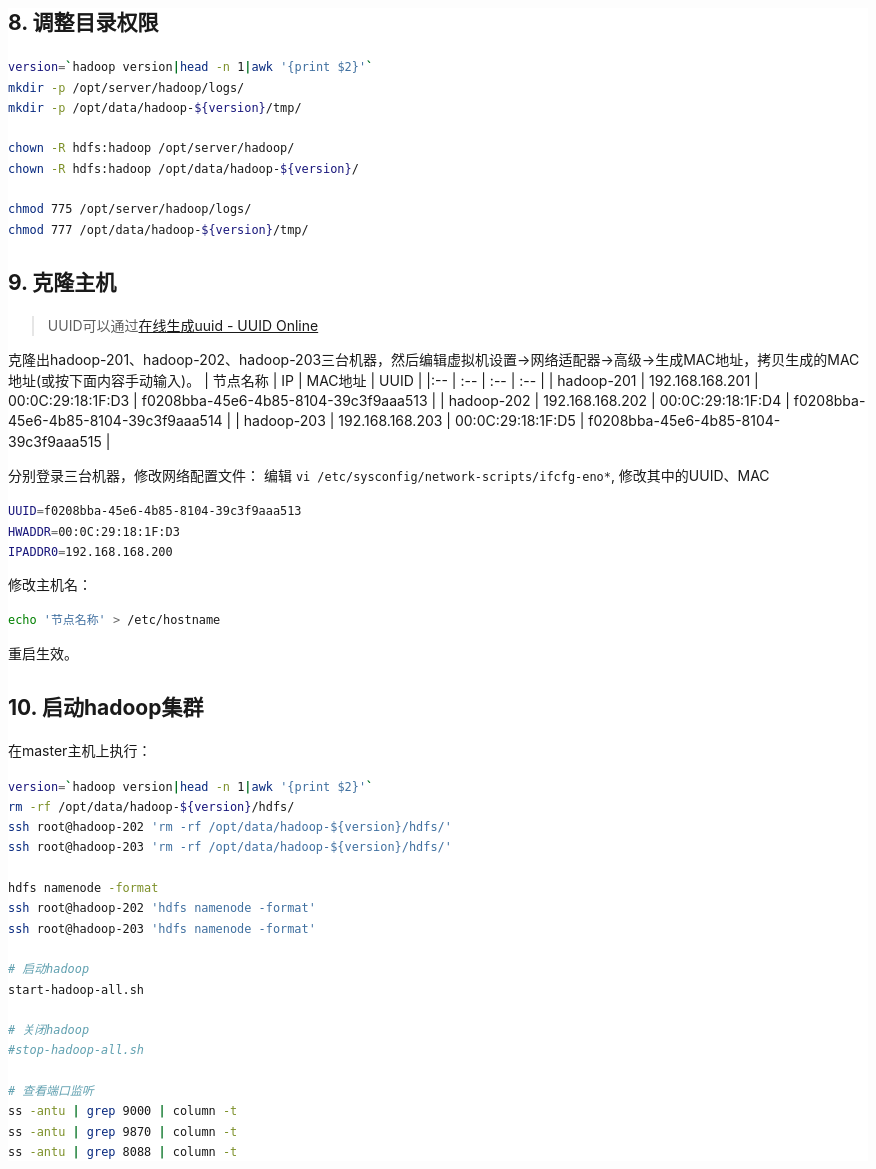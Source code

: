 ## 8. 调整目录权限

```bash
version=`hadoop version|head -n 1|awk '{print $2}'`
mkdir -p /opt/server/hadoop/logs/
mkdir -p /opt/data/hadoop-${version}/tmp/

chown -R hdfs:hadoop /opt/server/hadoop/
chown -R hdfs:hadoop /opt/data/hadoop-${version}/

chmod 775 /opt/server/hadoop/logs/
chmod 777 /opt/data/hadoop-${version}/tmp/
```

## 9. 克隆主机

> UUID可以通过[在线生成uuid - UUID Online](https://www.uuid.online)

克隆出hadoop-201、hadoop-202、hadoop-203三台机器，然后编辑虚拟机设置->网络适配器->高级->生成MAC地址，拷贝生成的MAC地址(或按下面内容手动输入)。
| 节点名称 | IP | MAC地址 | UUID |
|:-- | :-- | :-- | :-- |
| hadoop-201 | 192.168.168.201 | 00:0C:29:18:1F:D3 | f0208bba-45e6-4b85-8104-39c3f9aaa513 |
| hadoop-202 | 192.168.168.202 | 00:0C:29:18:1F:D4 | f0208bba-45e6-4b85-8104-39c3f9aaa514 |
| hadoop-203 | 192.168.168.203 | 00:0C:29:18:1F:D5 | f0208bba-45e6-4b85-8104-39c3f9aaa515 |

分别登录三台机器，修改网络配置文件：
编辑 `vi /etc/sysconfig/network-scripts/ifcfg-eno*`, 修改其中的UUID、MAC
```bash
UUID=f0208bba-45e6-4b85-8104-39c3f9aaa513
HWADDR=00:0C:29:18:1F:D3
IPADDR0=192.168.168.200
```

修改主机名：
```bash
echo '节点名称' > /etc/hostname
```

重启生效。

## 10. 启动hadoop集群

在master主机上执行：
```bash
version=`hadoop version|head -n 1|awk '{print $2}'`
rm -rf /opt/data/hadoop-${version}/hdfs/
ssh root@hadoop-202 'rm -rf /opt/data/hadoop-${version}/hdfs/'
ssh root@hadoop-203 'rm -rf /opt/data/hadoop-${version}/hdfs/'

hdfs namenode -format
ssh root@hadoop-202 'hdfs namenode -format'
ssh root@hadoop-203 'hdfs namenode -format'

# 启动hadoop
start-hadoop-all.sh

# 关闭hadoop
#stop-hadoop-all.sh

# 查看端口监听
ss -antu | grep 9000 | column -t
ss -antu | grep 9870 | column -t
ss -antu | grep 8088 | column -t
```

════

- _Exercise brief_
Where does "antu" appear in the records above? Copy every line that has it.

- _Finished exercise_
ss -antu | grep 9000 | column -t
ss -antu | grep 9870 | column -t
ss -antu | grep 8088 | column -t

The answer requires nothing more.